◆ Your assignment
Scan the entries that follow for the word "currently", then report every line in which it appears.

◆ Available data
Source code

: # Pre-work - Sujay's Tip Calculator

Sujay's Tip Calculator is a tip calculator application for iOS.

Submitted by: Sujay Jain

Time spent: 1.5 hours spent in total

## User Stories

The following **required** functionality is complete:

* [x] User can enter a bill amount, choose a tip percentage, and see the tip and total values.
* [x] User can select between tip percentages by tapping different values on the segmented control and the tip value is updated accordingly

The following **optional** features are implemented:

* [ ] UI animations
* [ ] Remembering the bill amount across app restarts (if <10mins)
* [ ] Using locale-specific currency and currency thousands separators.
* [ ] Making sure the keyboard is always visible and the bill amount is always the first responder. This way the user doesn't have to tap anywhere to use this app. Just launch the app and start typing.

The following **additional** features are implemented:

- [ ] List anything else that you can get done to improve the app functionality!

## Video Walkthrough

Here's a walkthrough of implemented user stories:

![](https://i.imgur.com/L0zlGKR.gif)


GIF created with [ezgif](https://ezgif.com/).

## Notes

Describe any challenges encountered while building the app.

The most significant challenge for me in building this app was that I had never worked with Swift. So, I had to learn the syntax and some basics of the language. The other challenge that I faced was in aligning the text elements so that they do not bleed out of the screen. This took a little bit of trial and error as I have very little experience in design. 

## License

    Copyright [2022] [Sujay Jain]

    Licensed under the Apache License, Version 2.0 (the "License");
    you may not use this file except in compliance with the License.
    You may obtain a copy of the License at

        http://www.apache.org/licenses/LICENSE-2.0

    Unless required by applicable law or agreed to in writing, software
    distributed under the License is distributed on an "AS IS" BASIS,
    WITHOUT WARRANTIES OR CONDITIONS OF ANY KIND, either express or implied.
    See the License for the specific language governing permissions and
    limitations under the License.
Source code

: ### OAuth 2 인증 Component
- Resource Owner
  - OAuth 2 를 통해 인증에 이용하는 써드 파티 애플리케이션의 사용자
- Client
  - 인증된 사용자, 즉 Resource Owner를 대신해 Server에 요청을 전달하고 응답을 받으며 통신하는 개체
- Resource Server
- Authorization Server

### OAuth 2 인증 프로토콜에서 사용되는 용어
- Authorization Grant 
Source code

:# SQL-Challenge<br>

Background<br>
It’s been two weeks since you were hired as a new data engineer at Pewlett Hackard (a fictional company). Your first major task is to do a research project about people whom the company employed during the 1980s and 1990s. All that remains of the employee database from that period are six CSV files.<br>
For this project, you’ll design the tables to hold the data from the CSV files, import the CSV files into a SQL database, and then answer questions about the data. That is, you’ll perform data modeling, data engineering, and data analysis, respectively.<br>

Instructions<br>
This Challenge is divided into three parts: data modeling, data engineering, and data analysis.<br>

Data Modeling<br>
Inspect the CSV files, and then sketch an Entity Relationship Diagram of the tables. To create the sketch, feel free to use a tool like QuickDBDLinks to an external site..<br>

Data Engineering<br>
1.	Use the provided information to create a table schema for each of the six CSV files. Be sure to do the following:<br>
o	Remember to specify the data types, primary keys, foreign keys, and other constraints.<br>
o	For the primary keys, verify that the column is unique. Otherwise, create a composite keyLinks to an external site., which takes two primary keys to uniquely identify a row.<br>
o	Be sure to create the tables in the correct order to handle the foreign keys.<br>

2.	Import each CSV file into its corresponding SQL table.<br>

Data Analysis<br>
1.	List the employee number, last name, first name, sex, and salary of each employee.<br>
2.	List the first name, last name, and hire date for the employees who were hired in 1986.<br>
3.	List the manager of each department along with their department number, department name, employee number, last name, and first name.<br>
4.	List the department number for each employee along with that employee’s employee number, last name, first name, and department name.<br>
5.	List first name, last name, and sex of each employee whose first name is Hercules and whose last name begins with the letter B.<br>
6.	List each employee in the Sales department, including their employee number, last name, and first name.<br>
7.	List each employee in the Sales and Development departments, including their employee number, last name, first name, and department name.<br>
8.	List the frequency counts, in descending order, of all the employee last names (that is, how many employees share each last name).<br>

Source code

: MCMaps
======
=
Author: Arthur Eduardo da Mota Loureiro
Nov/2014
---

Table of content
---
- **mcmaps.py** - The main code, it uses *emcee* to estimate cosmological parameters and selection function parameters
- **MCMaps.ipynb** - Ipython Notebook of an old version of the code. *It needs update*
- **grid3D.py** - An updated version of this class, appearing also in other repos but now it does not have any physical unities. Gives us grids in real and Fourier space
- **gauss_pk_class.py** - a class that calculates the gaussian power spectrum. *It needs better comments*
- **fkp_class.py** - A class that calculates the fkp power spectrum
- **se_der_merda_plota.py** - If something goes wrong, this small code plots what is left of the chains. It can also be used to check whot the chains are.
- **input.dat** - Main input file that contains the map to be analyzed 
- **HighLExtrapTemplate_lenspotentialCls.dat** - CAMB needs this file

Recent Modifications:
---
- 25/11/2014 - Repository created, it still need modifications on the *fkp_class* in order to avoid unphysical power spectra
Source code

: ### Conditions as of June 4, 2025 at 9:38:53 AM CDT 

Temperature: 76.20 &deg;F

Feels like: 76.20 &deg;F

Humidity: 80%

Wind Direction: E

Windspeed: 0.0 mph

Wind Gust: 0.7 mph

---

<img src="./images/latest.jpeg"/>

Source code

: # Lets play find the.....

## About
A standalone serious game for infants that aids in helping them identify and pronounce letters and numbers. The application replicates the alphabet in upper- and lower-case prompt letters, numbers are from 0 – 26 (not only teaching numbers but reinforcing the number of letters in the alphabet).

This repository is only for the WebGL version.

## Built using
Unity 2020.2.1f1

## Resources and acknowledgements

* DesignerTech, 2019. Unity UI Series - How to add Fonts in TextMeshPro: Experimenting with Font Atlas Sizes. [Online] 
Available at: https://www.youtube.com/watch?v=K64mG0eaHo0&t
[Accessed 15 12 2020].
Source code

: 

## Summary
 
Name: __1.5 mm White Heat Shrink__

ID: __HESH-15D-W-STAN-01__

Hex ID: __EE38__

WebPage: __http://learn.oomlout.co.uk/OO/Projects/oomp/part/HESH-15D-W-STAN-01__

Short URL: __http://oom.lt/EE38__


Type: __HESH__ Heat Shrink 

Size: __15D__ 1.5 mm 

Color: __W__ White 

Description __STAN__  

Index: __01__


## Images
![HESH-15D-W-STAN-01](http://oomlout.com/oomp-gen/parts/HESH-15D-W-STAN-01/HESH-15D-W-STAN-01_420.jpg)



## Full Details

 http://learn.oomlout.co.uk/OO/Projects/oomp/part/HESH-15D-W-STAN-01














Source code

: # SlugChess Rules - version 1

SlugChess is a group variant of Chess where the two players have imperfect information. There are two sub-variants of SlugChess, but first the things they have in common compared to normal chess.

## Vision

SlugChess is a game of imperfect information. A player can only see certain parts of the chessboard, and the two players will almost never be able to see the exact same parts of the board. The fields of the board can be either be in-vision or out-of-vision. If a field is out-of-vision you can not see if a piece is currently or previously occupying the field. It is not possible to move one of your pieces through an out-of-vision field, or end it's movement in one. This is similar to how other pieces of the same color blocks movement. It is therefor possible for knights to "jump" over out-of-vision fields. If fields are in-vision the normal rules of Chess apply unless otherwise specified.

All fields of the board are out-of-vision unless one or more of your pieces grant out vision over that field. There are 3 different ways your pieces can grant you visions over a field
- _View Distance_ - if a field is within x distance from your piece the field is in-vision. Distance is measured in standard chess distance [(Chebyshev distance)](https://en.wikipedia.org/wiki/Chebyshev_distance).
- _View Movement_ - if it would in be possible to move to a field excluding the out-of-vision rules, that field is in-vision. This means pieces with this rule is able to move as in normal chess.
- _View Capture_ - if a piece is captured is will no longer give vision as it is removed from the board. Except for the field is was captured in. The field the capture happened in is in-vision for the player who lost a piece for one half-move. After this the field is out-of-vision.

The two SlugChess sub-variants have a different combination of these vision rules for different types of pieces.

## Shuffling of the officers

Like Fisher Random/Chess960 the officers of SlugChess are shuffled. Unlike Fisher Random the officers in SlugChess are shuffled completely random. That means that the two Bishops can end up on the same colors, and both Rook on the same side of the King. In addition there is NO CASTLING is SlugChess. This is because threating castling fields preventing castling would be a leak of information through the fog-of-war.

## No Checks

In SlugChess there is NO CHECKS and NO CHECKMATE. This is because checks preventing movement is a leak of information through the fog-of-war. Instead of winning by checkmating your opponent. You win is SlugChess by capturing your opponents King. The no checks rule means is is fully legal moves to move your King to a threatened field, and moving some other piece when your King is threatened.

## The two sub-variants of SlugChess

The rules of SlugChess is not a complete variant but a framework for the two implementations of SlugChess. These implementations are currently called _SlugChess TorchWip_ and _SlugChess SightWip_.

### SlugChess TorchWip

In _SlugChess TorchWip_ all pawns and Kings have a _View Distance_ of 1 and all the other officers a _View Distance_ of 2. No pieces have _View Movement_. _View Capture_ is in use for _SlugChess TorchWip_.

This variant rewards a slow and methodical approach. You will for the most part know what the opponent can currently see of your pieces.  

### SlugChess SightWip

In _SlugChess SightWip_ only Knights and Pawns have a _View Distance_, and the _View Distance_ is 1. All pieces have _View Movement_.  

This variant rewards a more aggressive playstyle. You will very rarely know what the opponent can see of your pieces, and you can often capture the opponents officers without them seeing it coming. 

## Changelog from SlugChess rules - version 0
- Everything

◆ Solution to this problem
SlugChess is a game of imperfect information. A player can only see certain parts of the chessboard, and the two players will almost never be able to see the exact same parts of the board. The fields of the board can be either be in-vision or out-of-vision. If a field is out-of-vision you can not see if a piece is currently or previously occupying the field. It is not possible to move one of your pieces through an out-of-vision field, or end it's movement in one. This is similar to how other pieces of the same color blocks movement. It is therefor possible for knights to "jump" over out-of-vision fields. If fields are in-vision the normal rules of Chess apply unless otherwise specified.
The rules of SlugChess is not a complete variant but a framework for the two implementations of SlugChess. These implementations are currently called _SlugChess TorchWip_ and _SlugChess SightWip_.
This variant rewards a slow and methodical approach. You will for the most part know what the opponent can currently see of your pieces.  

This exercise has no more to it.